## [GIVEN INFORMATION]
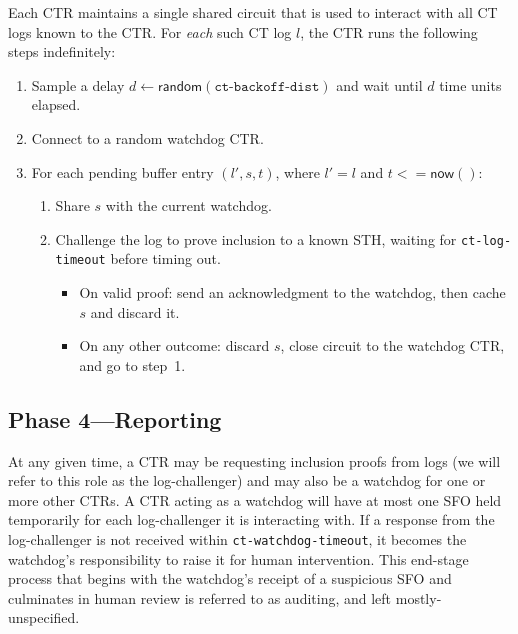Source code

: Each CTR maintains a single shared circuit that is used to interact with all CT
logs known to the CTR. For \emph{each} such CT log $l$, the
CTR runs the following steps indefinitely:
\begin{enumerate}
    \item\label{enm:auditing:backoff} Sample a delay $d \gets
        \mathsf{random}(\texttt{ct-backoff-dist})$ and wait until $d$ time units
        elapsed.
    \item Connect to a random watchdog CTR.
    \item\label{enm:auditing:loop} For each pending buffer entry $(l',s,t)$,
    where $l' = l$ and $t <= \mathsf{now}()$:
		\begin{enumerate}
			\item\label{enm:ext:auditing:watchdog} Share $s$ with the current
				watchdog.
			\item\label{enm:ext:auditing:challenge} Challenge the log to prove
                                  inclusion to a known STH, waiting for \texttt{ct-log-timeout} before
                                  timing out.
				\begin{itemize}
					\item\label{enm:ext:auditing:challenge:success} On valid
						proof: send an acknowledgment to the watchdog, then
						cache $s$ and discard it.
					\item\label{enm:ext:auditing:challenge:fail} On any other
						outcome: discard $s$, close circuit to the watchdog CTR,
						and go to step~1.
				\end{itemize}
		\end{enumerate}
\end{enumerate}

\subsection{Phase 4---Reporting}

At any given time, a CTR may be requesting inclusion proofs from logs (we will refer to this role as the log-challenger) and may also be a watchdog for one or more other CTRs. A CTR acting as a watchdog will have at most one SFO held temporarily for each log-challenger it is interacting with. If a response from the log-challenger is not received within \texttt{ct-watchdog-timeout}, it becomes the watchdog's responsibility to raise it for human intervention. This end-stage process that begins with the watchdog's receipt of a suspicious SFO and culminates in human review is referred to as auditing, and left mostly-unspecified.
--
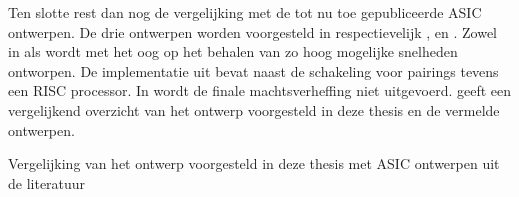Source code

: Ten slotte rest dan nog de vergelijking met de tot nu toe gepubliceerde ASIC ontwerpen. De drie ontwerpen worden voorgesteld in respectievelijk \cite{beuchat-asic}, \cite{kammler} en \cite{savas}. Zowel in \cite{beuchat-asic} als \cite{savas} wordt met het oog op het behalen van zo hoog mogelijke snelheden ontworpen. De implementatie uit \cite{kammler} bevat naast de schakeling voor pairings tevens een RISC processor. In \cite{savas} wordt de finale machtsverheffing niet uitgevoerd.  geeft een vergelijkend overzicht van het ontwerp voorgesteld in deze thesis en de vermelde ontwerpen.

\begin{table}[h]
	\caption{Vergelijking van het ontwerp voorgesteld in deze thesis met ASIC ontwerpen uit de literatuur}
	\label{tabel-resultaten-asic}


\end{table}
---
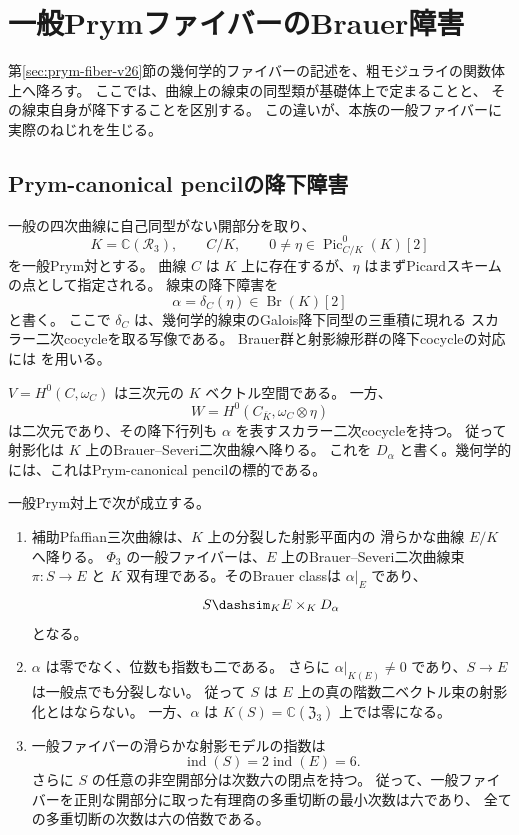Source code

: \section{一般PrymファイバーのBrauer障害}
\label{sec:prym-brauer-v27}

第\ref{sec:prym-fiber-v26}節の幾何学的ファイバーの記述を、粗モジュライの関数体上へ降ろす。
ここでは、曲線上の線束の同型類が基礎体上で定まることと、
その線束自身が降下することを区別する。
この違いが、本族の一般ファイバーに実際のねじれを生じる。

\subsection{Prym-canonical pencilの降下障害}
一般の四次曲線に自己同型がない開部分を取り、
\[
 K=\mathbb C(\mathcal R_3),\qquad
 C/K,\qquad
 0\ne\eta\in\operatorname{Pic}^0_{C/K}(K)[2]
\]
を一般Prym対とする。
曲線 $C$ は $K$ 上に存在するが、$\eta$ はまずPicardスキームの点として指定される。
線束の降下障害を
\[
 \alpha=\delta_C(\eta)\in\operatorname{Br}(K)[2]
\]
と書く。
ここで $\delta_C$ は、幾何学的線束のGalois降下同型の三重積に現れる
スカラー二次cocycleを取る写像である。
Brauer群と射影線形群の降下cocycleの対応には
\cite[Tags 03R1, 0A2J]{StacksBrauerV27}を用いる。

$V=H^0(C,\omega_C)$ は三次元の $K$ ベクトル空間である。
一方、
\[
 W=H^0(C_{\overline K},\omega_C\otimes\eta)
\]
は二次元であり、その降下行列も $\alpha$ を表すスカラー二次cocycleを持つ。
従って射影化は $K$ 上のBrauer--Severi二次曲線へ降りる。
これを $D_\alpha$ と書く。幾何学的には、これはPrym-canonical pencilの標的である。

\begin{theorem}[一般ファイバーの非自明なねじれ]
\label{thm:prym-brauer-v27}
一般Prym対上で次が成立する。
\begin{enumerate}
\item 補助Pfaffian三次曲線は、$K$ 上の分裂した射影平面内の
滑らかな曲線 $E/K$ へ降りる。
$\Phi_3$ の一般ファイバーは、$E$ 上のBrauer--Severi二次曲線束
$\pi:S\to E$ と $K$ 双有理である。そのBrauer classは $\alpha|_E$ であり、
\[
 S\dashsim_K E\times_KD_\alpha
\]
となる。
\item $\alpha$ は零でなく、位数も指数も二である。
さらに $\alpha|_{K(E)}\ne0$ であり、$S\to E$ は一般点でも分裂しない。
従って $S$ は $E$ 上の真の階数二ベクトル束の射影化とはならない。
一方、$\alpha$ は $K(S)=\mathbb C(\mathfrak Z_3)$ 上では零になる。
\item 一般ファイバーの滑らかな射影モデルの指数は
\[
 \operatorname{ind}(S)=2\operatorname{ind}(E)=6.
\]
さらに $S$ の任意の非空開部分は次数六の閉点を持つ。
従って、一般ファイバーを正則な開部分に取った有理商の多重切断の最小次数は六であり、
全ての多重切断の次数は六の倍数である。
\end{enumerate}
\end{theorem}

## [TASK DESCRIPTION]
Sift the material for lines with the string "mathsf". Copy each one found.

## [WRITTEN SOLUTION]
        \mathsf{random}(\texttt{ct-backoff-dist})$ and wait until $d$ time units
    where $l' = l$ and $t <= \mathsf{now}()$:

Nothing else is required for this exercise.